Source texts of formatted documents:
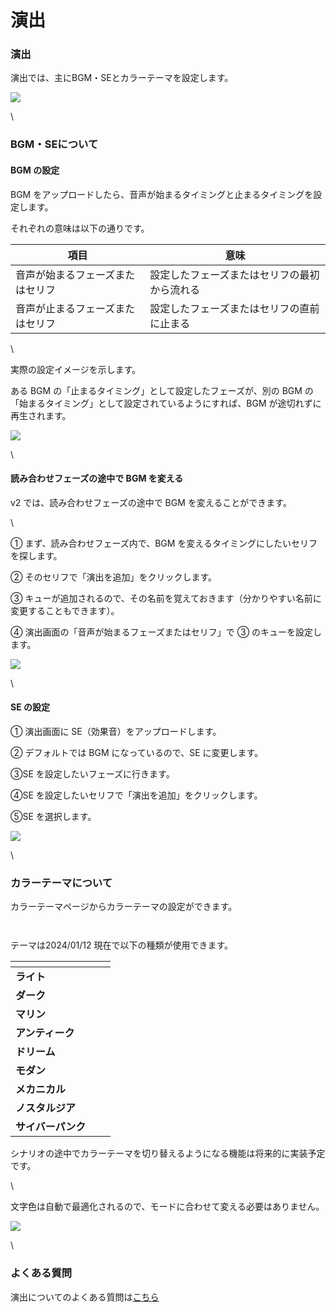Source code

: # 演出

### 演出

演出では、主にBGM・SEとカラーテーマを設定します。

![](../images/bgm1.png)

\


### BGM・SEについて

#### BGM の設定

BGM をアップロードしたら、音声が始まるタイミングと止まるタイミングを設定します。

それぞれの意味は以下の通りです。

| 項目               | 意味                     |
| ---------------- | ---------------------- |
| 音声が始まるフェーズまたはセリフ | 設定したフェーズまたはセリフの最初から流れる |
| 音声が止まるフェーズまたはセリフ | 設定したフェーズまたはセリフの直前に止まる  |

\


実際の設定イメージを示します。

ある BGM の「止まるタイミング」として設定したフェーズが、別の BGM の「始まるタイミング」として設定されているようにすれば、BGM が途切れずに再生されます。

![](../images/bgm2.png)

\


#### 読み合わせフェーズの途中で BGM を変える

v2 では、読み合わせフェーズの途中で BGM を変えることができます。

\


① まず、読み合わせフェーズ内で、BGM を変えるタイミングにしたいセリフを探します。

② そのセリフで「演出を追加」をクリックします。

③ キューが追加されるので、その名前を覚えておきます（分かりやすい名前に変更することもできます）。

④ 演出画面の「音声が始まるフェーズまたはセリフ」で ③ のキューを設定します。

![](../images/bgm4.png)

\


#### SE の設定

① 演出画面に SE（効果音）をアップロードします。

② デフォルトでは BGM になっているので、SE に変更します。

③SE を設定したいフェーズに行きます。

④SE を設定したいセリフで「演出を追加」をクリックします。

⑤SE を選択します。

![](../images/bgm3.png)

\


### カラーテーマについて

カラーテーマページからカラーテーマの設定ができます。

<figure><img src="../.gitbook/assets/image.png" alt=""><figcaption></figcaption></figure>

<figure><img src="../.gitbook/assets/image (1).png" alt=""><figcaption></figcaption></figure>

テーマは2024/01/12 現在で以下の種類が使用できます。

<table data-view="cards"><thead><tr><th></th><th></th><th></th></tr></thead><tbody><tr><td><strong>ライト</strong></td><td><img src="../.gitbook/assets/light (1).png" alt="" data-size="original"></td><td></td></tr><tr><td><strong>ダーク</strong></td><td><img src="../.gitbook/assets/dark.png" alt="" data-size="original"></td><td></td></tr><tr><td><strong>マリン</strong></td><td><img src="../.gitbook/assets/marine (1).png" alt="" data-size="original"></td><td></td></tr><tr><td><strong>アンティーク</strong></td><td><img src="../.gitbook/assets/antique.png" alt="" data-size="original"></td><td></td></tr><tr><td><strong>ドリーム</strong></td><td><img src="../.gitbook/assets/dream.png" alt="" data-size="original"></td><td></td></tr><tr><td><strong>モダン</strong></td><td><img src="../.gitbook/assets/modern.png" alt="" data-size="original"></td><td></td></tr><tr><td><strong>メカニカル</strong></td><td><img src="../.gitbook/assets/mechanical.png" alt="" data-size="original"></td><td></td></tr><tr><td><strong>ノスタルジア</strong></td><td><img src="../.gitbook/assets/nostalgia.png" alt="" data-size="original"></td><td></td></tr><tr><td><strong>サイバーパンク</strong></td><td><img src="../.gitbook/assets/cyberpunk.png" alt="" data-size="original"></td><td></td></tr></tbody></table>

シナリオの途中でカラーテーマを切り替えるようになる機能は将来的に実装予定です。



\


文字色は自動で最適化されるので、モードに合わせて変える必要はありません。

![](../images/mode2.png)

\


### よくある質問

演出についてのよくある質問は[こちら](../QandA.md#bgm-se)
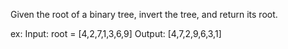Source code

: Given the root of a binary tree, invert the tree, and return its root.

ex:
Input: root = [4,2,7,1,3,6,9]
Output: [4,7,2,9,6,3,1]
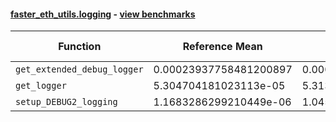 #### [faster_eth_utils.logging](https://github.com/BobTheBuidler/faster-eth-utils/blob/master/faster_eth_utils/logging.py) - [view benchmarks](https://github.com/BobTheBuidler/faster-eth-utils/blob/master/benchmarks/test_logging_benchmarks.py)

| Function | Reference Mean | Faster Mean | % Change | Speedup (%) | x Faster | Faster |
|----------|---------------|-------------|----------|-------------|----------|--------|
| `get_extended_debug_logger` | 0.00023937758481200897 | 0.00023832566159498063 | 0.44% | 0.44% | 1.00x | ✅ |
| `get_logger` | 5.304704181023113e-05 | 5.313980874889255e-05 | -0.17% | -0.17% | 1.00x | ❌ |
| `setup_DEBUG2_logging` | 1.1683286299210449e-06 | 1.0455380244772517e-06 | 10.51% | 11.74% | 1.12x | ✅ |
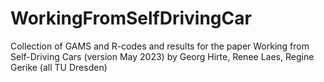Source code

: # WorkingFromSelfDrivingCar
Collection of GAMS and R-codes and results for the paper Working from Self-Driving Cars (version May 2023) by Georg Hirte, Renee Laes, Regine Gerike (all TU Dresden)
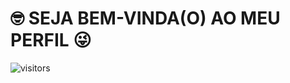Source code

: <!-- TÍTULO PRINCIPAL -->
# :nerd_face: **SEJA BEM-VINDA(O) AO MEU PERFIL** :stuck_out_tongue_winking_eye:
<!-- DESCRIÇÃO -->
<!-- CITAÇÕES -->
<!-- CONTATOS -->
<!-- CURSOS -->
<!-- PROJETOS DOS CURSOS -->
<!-- LINGUAGENS DE PROGRAMAÇÃO -->
<!-- FRAMEWORKS -->
<!-- BIBLIOTECAS -->
<!-- FERRAMENTAS -->
<!-- ESTATÍSTICAS DO GIHUB -->
<!-- RANK DAS LINGUAGENS -->
<!-- CONTADOR DE VISITAS -->
![visitors](https://visitor-badge.glitch.me/badge?page_id=Devsgeeknerd.Devsgeeknerd "Total de Visitas")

▶ **What is expected**: All lines above containing the string "読み合わせフェーズの途中で" are to be collected.

▶ **Response below**:
#### 読み合わせフェーズの途中で BGM を変える
v2 では、読み合わせフェーズの途中で BGM を変えることができます。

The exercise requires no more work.